**TASK:** Read the material below and tally how many lines hold the word "Beam", giving the number and nothing else.

**PROVIDED DATA:**
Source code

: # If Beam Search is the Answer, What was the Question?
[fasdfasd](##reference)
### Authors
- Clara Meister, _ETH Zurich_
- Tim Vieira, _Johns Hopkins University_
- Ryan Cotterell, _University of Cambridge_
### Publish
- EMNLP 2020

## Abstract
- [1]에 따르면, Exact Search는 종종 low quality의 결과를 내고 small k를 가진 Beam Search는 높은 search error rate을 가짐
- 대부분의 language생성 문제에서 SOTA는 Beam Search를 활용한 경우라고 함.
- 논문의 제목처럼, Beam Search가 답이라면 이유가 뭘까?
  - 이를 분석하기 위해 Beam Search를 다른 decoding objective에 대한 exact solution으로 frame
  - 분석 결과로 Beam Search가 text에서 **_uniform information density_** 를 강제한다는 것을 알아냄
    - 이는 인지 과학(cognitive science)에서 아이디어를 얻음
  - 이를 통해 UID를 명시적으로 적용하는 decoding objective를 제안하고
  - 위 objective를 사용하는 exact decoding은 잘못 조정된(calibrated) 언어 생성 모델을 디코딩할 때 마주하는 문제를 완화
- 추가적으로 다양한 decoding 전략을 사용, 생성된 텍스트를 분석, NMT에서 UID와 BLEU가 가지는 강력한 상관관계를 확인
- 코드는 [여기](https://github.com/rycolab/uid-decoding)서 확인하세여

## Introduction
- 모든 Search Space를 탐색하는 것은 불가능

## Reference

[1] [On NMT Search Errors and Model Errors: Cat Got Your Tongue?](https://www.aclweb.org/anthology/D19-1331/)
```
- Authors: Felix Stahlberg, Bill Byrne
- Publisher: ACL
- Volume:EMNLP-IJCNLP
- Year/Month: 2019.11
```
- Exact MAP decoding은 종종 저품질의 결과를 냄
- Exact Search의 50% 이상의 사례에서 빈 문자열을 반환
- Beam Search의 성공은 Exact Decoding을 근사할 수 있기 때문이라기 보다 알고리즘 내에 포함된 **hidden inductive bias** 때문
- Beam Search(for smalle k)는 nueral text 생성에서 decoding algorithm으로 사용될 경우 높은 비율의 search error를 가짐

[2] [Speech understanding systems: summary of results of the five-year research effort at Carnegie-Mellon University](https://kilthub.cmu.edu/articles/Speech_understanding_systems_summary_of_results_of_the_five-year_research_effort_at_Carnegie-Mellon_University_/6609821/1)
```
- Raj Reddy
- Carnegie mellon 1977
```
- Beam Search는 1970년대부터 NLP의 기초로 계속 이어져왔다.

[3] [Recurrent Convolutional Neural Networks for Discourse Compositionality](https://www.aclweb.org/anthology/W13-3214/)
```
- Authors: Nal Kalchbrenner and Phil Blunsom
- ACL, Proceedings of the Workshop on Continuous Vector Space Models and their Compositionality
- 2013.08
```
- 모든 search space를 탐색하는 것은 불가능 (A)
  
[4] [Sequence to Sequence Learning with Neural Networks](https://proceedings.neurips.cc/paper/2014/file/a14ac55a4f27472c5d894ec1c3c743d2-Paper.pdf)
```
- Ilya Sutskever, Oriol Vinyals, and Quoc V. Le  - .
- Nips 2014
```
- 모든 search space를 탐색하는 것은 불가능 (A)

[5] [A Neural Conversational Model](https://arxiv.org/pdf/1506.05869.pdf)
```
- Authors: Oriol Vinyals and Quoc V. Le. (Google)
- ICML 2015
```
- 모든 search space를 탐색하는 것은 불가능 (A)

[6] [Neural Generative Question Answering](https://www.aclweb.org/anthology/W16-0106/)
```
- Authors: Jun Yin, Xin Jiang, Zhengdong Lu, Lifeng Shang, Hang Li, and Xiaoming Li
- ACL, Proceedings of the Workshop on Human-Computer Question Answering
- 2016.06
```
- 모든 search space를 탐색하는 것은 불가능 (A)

**WRITTEN REPLY:** 9